#### EXERCISE MATERIAL

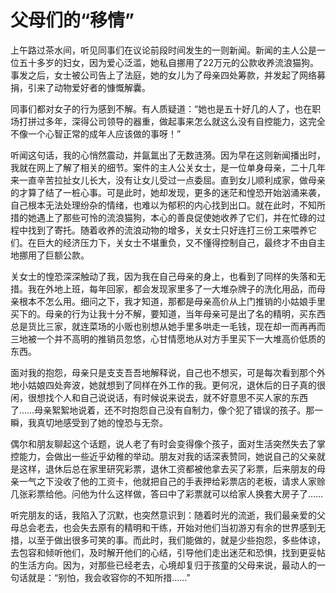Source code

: # 父母们的“移情”

上午路过茶水间，听见同事们在议论前段时间发生的一则新闻。新闻的主人公是一位五十多岁的妇女，因为爱心泛滥，她私自挪用了22万元的公款收养流浪猫狗。事发之后，女士被公司告上了法庭，她的女儿为了母亲四处筹款，并发起了网络募捐，引来了动物爱好者的慷慨解囊。 

同事们都对女子的行为感到不解。有人质疑道：“她也是五十好几的人了，也在职场打拼过多年，深得公司领导的器重，做起事来怎么就这么没有自控能力，这完全不像一个心智正常的成年人应该做的事呀！” 

听闻这句话，我的心悄然震动，并氤氲出了无数涟漪。因为早在这则新闻播出时，我就在网上了解了相关的细节。案件的主人公关女士，是一位单身母亲，二十几年来一直辛苦拉扯女儿长大，没有让女儿受过一点委屈。直到女儿顺利成家，做母亲的才算了结了一桩心事。可是此时，她却发现，更多的迷茫和惶恐开始汹涌来袭，自己根本无法处理纷杂的情绪，也难以为郁积的内心找到出口。就在此时，不知所措的她遇上了那些可怜的流浪猫狗，本心的善良促使她收养了它们，并在忙碌的过程中找到了寄托。随着收养的流浪动物的增多，关女士只好连打三份工来喂养它们。在巨大的经济压力下，关女士不堪重负，又不懂得控制自己，最终才不由自主地挪用了巨额公款。 

关女士的惶恐深深触动了我，因为我在自己母亲的身上，也看到了同样的失落和无措。我在外地上班，每年回家，都会发现家里多了一大堆杂牌子的洗化用品，而母亲根本不怎么用。细问之下，我才知道，那都是母亲高价从上门推销的小姑娘手里买下的。母亲的行为让我十分不解，要知道，当年母亲可是出了名的精明，买东西总是货比三家，就连菜场的小贩也别想从她手里多哄走一毛钱，现在却一而再再而三地被一个并不高明的推销员忽悠，心甘情愿地从对方手里买下一大堆高价低质的东西。 

面对我的抱怨，母亲只是支支吾吾地解释说，自己也不想买，可是每次看到那个外地小姑娘四处奔波，她就想到了同样在外工作的我。更何况，退休后的日子真的很闲，很想找个人和自己说说话，有时候说来说去，就不好意思不买人家的东西了……母亲絮絮地说着，还不时抱怨自己没有自制力，像个犯了错误的孩子。那一瞬，我真切地感受到了她的惶恐与无奈。 

偶尔和朋友聊起这个话题，说人老了有时会变得像个孩子，面对生活突然失去了掌控能力，会做出一些近乎幼稚的举动。朋友对我的话深表赞同，她说自己的父亲就是这样，退休后总在家里研究彩票，退休工资都被他拿去买了彩票，后来朋友的母亲一气之下没收了他的工资卡，他就把自己的手表押给彩票店的老板，请求人家赊几张彩票给他。问他为什么这样做，答曰中了彩票就可以给家人换套大房子了…… 

听完朋友的话，我陷入了沉默，也突然意识到：随着时光的流逝，我们最亲爱的父母总会老去，也会失去原有的精明和干练，开始对他们当初游刃有余的世界感到无措，以至于做出很多可笑的事。而此时，我们能做的，就是少些抱怨，多些体谅，去包容和倾听他们，及时解开他们的心结，引导他们走出迷茫和恐惧，找到更妥帖的生活方向。因为，对那些已经老去，心境却复归于孩童的父母来说，最动人的一句话就是：“别怕，我会收容你的不知所措……”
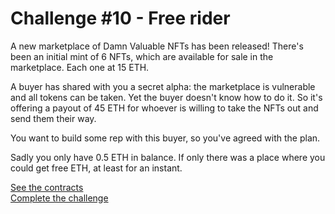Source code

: # Challenge #10 - Free rider
A new marketplace of Damn Valuable NFTs has been released! There's been an initial mint of 6 NFTs, which are available for sale in the marketplace. Each one at 15 ETH.

A buyer has shared with you a secret alpha: the marketplace is vulnerable and all tokens can be taken. Yet the buyer doesn't know how to do it. So it's offering a payout of 45 ETH for whoever is willing to take the NFTs out and send them their way.

You want to build some rep with this buyer, so you've agreed with the plan.

Sadly you only have 0.5 ETH in balance. If only there was a place where you could get free ETH, at least for an instant.

[See the contracts](https://github.com/nicolasgarcia214/damn-vulnerable-defi-foundry/tree/master/src/Contracts/free-rider)
<br/>
[Complete the challenge](https://github.com/nicolasgarcia214/damn-vulnerable-defi-foundry/blob/master/test/Levels/free-rider/FreeRider.t.sol)
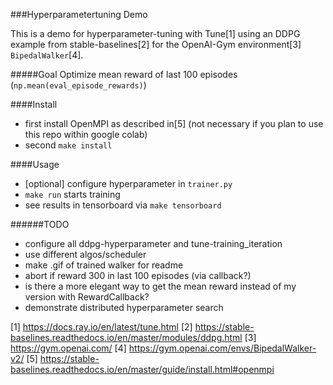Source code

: ###Hyperparametertuning Demo

This is a demo for hyperparameter-tuning with Tune[1] using an DDPG example from stable-baselines[2] for the OpenAI-Gym environment[3] `BipedalWalker`[4]. 

#####Goal
Optimize mean reward of last 100 episodes (`np.mean(eval_episode_rewards)`)

####Install
- first install OpenMPI as described in[5] (not necessary if you plan to use this repo within google colab)
- second `make install`

####Usage
- [optional] configure hyperparameter in `trainer.py`
- `make run` starts training
- see results in tensorboard via `make tensorboard`

######TODO
- configure all ddpg-hyperparameter and tune-training_iteration
- use different algos/scheduler
- make .gif of trained walker for readme
- abort if reward 300 in last 100 episodes (via callback?)
- is there a more elegant way to get the mean reward instead of my version with RewardCallback?
- demonstrate distributed hyperparameter search

[1] https://docs.ray.io/en/latest/tune.html
[2] https://stable-baselines.readthedocs.io/en/master/modules/ddpg.html
[3] https://gym.openai.com/
[4] https://gym.openai.com/envs/BipedalWalker-v2/
[5] https://stable-baselines.readthedocs.io/en/master/guide/install.html#openmpi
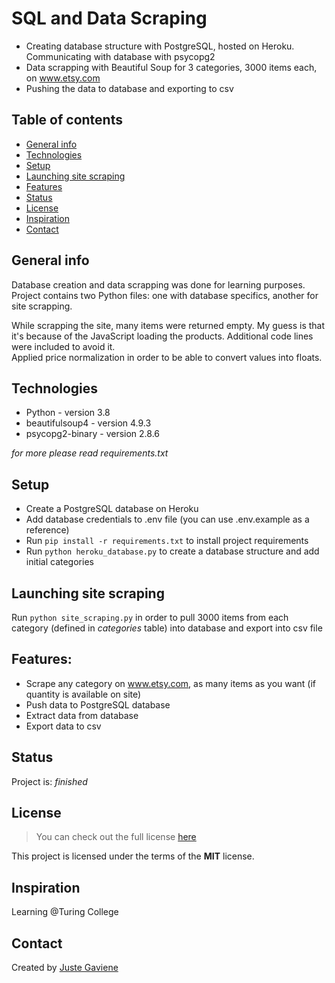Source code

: # SQL and Data Scraping

* Creating database structure with PostgreSQL, hosted on Heroku. Communicating with database with psycopg2  
* Data scrapping with Beautiful Soup for 3 categories, 3000 items each, on www.etsy.com
* Pushing the data to database and exporting to csv

## Table of contents
* [General info](#general-info)
* [Technologies](#technologies)
* [Setup](#setup)
* [Launching site scraping](#launching-site-scraping)
* [Features](#features)
* [Status](#status)
* [License](#license)
* [Inspiration](#inspiration)
* [Contact](#contact)

## General info
Database creation and data scrapping was done for learning purposes.  
Project contains two Python files: one with database specifics, another for site scrapping.  

While scrapping the site, many items were returned empty. My guess is that it's because of the JavaScript loading the products. Additional 
code lines were included to avoid it.  
Applied price normalization in order to be able to convert values into floats. 

## Technologies
* Python - version 3.8
* beautifulsoup4 - version 4.9.3
* psycopg2-binary - version 2.8.6   
   
_for more please read requirements.txt_

## Setup
- Create a PostgreSQL database on Heroku
- Add database credentials to .env file (you can use .env.example as a reference) 
- Run `pip install -r requirements.txt` to install project requirements
- Run `python heroku_database.py` to create a database structure and add initial categories 

## Launching site scraping
Run `python site_scraping.py` in order to pull 3000 items from each category (defined in _categories_ table) into database and export into csv file

## Features: 
* Scrape any category on www.etsy.com, as many items as you want (if quantity is available on site)
* Push data to PostgreSQL database
* Extract data from database
* Export data to csv

## Status
Project is: _finished_

## License
>You can check out the full license [here](https://opensource.org/licenses/MIT)

This project is licensed under the terms of the **MIT** license.

## Inspiration
Learning @Turing College

## Contact
Created by [Juste Gaviene](mailto:juste.gaviene@gmail.com?subject=[GitHub]%20Source%20Han%20Sans)
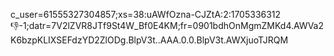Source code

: c_user=61555327304857;xs=38:uAWfOzna-CJZtA:2:1705336312:-1:-1;datr=7V2lZVR8JTf9St4W_Bf0E4KM;fr=0901bdhOnMgmZMKd4.AWVa2K6bzpKLIXSEFdzYD2ZlODg.BlpV3t..AAA.0.0.BlpV3t.AWXjuoTJRQM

#### WHAT TO PRODUCE
All lines in the entries above that hold the word "https" need to be copied.

#### ANSWER TO THIS EXERCISE
[See the contracts](https://github.com/nicolasgarcia214/damn-vulnerable-defi-foundry/tree/master/src/Contracts/free-rider)
[Complete the challenge](https://github.com/nicolasgarcia214/damn-vulnerable-defi-foundry/blob/master/test/Levels/free-rider/FreeRider.t.sol)
[1] https://docs.ray.io/en/latest/tune.html
[2] https://stable-baselines.readthedocs.io/en/master/modules/ddpg.html
[3] https://gym.openai.com/
[4] https://gym.openai.com/envs/BipedalWalker-v2/
[5] https://stable-baselines.readthedocs.io/en/master/guide/install.html#openmpi
>You can check out the full license [here](https://opensource.org/licenses/MIT)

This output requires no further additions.